From a Madison Capital Times editorial, 8/9/03:
http://www.madison.com/captimes/opinion/editorial/54417.php
The American people chose well in the 2000 contest for the presidency.
Unfortunately, they did not get their choice.
Al Gore won the most votes for president in 2000.
And, had the U.S. Supreme Court not intervened, he might well have won
the electoral votes of Florida and taken the oath of office on Jan.
20, 2001.
Instead, the oath was taken by George W. Bush, a frequently failed
businessman who gained political stature not by virtue of his
accomplishments but by virtue of his relationships, and whose
understanding of international affairs was so slim that he struggled
to name the leaders of the nations that were America's closest allies.
And the rest has been history:
tax cuts for the rich and layoffs for working Americans,
record deficits,
deindustrialization,
declining farm prices,
botched responses to terrorist threats,
the undermining of civil liberties,
two unfinished wars,
and the collapse of American credibility on the global stage.
Gore has been graceful in defeat, refraining for the most part from
commenting on Bush's dismal handling of the most important job in the
world.
But last week he gave voice to the frustrations of a growing number of
Americans.
"Millions of Americans now share a feeling that something pretty basic
has gone wrong in our country and that some important American values
are being placed at risk. And they want to set it right," Gore said
during his speech to MoveOn.org activists at New York University.
Noting the recent controversy over Bush's deceptive use of
intelligence data to make the case for war with Iraq, Gore said, "Here
is the pattern that I see:
The president's mishandling of and selective use of the best evidence
available on the threat posed by Iraq is pretty much the same as the
way he intentionally distorted the best available evidence on climate
change and rejected the best available evidence on the threat posed to
America's economy by his tax and budget proposals."
Gore's speech was a masterful dissection of what ails America.
And he pointed the finger of blame in the proper direction.
"At first I thought maybe the president's advisers were a big part of
the problem.
Last fall, in a speech on economic policy at the Brookings
Institution, I called on the president to get rid of his whole
economic team and pick a new group.
And a few weeks later, damned if he didn't do just that - and at least
fix," Gore said.
"But now, a year later, we still have the same bad economic policies,
and the problems have, if anything, gotten worse.
So, obviously, I was wrong: Changing all the president's advisers
didn't work as a way of changing the policy.
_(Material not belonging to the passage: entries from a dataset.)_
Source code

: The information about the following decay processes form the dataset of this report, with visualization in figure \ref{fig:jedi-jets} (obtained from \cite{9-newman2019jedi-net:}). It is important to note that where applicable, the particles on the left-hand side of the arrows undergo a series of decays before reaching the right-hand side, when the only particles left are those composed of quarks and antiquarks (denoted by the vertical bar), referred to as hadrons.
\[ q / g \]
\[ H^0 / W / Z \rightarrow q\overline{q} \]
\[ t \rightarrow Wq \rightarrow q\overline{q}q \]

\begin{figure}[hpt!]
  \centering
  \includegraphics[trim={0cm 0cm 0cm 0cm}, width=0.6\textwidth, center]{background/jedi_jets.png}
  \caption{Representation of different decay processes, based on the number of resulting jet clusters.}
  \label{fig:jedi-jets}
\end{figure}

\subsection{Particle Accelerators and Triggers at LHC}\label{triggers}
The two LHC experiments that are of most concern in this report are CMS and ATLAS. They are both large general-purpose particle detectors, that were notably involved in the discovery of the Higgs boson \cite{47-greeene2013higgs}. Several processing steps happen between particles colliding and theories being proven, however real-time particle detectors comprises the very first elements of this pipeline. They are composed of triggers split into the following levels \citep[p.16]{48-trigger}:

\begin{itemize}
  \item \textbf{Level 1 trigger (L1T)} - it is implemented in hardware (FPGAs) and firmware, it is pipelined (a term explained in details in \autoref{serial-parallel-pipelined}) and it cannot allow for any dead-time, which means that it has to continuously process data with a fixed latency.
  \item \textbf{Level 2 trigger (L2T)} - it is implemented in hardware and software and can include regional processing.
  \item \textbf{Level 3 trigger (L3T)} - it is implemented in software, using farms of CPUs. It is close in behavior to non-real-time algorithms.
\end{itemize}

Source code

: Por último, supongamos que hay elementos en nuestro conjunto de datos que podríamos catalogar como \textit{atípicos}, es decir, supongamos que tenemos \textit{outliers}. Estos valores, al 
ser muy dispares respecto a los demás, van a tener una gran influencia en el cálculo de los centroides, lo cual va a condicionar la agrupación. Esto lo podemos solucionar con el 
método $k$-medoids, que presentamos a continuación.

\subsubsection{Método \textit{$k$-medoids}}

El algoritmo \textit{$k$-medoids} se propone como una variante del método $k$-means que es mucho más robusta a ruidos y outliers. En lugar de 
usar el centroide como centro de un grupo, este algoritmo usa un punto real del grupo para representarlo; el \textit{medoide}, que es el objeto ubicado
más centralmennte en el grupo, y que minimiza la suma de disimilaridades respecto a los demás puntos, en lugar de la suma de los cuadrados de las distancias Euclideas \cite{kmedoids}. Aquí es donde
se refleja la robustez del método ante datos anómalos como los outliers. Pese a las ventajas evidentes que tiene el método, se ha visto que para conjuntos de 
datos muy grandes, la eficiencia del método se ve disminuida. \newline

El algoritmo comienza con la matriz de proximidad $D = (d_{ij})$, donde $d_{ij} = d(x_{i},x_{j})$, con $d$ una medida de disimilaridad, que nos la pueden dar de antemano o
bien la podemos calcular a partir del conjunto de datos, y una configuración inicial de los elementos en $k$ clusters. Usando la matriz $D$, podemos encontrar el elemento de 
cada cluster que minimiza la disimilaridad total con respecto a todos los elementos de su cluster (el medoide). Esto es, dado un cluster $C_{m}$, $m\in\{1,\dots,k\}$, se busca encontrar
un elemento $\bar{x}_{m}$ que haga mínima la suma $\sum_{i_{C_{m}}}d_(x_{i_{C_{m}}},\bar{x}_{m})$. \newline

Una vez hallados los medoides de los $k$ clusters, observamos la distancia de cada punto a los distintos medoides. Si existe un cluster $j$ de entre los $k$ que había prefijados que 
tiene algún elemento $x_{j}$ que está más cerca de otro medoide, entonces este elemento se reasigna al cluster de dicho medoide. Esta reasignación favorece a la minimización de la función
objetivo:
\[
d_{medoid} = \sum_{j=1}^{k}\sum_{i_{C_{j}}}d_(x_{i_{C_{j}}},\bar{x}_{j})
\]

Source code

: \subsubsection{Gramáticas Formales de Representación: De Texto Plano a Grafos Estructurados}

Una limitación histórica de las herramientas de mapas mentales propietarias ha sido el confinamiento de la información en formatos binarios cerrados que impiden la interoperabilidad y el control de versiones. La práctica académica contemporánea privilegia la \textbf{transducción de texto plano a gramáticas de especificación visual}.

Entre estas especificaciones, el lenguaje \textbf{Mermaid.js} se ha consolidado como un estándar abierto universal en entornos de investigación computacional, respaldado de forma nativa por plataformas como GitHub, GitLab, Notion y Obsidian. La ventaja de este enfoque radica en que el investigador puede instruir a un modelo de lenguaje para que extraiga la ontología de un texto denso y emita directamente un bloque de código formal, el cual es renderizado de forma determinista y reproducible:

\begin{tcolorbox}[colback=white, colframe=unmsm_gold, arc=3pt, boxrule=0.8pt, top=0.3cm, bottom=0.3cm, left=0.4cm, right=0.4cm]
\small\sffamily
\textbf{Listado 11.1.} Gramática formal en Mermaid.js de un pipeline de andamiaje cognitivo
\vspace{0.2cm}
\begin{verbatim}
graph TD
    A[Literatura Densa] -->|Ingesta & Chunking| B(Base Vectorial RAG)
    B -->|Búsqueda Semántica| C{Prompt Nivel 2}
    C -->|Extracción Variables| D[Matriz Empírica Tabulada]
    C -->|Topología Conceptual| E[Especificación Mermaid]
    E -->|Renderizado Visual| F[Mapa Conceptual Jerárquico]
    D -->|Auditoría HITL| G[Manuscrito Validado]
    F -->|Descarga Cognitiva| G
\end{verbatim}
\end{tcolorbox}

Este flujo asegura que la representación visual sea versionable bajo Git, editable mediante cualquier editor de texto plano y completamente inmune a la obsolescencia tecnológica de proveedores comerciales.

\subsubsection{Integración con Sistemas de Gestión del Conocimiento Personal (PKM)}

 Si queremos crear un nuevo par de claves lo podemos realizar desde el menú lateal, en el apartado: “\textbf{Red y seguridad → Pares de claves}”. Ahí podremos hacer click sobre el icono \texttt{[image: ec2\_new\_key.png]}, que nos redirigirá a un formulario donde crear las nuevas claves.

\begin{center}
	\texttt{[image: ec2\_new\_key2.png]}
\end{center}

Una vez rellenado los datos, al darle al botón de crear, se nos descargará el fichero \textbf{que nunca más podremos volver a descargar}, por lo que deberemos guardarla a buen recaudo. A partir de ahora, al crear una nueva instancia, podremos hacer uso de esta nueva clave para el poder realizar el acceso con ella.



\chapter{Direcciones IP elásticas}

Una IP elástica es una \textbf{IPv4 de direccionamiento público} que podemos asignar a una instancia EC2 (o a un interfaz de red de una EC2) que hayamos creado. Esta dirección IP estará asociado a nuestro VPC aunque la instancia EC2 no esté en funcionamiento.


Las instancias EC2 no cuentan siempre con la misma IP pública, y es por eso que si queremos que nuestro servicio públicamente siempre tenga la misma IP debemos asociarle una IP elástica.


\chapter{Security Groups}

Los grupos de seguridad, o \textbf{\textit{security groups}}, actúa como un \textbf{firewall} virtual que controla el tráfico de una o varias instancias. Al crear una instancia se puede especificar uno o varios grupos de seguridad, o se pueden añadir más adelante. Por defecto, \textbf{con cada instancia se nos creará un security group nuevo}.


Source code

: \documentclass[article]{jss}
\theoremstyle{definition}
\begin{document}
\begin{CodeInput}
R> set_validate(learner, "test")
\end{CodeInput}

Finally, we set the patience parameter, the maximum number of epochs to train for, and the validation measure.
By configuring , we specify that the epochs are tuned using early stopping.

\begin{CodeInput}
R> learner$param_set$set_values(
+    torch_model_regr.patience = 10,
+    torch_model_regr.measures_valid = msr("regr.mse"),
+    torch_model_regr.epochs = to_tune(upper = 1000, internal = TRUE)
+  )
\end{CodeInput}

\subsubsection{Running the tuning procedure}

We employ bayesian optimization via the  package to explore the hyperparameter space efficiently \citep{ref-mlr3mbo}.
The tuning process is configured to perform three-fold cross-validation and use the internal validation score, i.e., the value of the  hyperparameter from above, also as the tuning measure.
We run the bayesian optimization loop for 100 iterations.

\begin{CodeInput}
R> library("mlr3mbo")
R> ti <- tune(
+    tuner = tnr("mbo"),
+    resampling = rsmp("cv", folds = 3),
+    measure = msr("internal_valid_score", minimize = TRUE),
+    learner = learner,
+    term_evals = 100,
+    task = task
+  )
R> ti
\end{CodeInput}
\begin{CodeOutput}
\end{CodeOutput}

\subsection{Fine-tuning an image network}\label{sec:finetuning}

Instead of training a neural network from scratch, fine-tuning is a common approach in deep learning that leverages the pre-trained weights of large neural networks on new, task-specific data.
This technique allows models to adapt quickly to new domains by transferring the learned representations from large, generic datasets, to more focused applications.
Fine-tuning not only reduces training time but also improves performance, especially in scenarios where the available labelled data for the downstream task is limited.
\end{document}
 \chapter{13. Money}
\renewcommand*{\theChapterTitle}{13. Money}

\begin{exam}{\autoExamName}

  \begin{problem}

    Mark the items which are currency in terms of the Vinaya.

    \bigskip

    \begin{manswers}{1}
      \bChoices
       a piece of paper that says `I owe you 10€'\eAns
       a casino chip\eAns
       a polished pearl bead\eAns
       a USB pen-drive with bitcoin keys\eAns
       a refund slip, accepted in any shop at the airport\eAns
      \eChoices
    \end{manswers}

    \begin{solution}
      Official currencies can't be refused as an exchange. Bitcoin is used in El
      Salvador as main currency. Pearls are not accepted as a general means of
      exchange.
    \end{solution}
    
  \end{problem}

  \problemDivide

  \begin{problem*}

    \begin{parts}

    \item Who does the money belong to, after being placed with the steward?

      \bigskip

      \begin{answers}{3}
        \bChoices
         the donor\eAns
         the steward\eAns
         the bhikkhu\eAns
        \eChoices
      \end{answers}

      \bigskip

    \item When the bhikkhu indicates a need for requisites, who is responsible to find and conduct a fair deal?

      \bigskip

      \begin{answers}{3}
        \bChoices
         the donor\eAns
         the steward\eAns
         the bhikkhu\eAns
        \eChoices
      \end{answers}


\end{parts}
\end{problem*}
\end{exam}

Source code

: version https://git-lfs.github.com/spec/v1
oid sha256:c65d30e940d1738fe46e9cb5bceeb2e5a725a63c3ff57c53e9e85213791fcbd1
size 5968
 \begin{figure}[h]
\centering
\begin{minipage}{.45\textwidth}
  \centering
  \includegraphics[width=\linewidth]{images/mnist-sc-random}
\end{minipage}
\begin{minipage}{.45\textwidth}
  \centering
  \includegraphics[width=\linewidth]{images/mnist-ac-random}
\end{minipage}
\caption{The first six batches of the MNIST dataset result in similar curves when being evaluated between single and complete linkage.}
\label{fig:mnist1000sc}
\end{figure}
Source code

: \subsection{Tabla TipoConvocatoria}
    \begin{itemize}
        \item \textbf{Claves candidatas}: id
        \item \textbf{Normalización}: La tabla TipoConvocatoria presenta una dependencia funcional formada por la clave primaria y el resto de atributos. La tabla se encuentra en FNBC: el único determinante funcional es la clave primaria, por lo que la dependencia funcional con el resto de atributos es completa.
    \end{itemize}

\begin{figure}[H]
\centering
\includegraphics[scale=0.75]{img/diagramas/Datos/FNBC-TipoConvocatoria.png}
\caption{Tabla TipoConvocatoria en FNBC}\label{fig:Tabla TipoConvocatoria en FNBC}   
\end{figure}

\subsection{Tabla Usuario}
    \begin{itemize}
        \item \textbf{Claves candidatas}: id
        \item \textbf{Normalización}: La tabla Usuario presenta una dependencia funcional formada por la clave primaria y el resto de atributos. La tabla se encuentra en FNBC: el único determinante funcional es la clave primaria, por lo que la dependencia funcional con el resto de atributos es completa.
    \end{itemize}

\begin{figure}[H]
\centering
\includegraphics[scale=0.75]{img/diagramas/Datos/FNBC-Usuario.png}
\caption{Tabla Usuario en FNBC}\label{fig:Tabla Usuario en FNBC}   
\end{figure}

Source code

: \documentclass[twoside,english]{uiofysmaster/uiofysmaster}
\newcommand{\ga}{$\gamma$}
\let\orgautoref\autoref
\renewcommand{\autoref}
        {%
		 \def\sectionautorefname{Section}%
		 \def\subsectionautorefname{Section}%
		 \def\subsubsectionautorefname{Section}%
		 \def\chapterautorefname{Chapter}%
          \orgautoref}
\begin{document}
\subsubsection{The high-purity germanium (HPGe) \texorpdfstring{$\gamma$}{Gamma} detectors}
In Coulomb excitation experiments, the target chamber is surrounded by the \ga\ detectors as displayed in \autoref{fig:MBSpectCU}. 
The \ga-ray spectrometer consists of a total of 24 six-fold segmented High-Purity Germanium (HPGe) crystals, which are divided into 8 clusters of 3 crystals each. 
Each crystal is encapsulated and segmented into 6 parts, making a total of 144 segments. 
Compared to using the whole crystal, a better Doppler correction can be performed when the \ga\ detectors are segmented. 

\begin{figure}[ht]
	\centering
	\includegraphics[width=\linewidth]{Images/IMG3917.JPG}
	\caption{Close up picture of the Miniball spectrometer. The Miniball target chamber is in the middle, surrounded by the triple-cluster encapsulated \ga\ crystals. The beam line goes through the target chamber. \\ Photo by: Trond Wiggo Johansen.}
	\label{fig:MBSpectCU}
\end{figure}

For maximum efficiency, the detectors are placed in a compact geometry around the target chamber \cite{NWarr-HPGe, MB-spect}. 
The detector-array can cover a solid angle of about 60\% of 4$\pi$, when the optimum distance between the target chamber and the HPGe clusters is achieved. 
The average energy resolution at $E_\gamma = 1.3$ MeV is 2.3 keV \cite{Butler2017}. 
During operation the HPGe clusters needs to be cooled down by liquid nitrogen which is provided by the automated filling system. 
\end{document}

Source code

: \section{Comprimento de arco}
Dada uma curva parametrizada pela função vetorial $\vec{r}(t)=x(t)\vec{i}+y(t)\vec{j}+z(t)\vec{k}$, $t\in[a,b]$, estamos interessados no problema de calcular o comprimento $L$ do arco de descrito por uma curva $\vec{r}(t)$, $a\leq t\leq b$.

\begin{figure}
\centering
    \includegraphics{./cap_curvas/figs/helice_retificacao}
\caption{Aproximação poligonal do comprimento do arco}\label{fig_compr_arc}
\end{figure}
I remembered all that last month when everybody was looking for who
ought to be held responsible for the false statements in the
president's State of the Union address.
And I've just about concluded that the real problem may be the
president himself and that next year we ought to fire him and get a
new one."
Last week, Mario Cuomo, former governor of New York, surveyed the
field of Democratic presidential contenders for 2004 and pronounced it
insufficient.
Cuomo said Gore should get in the race.
We don't necessarily agree with that view, but after hearing Gore's
speech, we certainly understand it.
Gore says he is sticking with his decision not to run.
But, listening to him last week, it was easy to understand why more
Americans chose Al Gore than George W. Bush to be their president in
2000.
And why they might choose Gore again in 2004.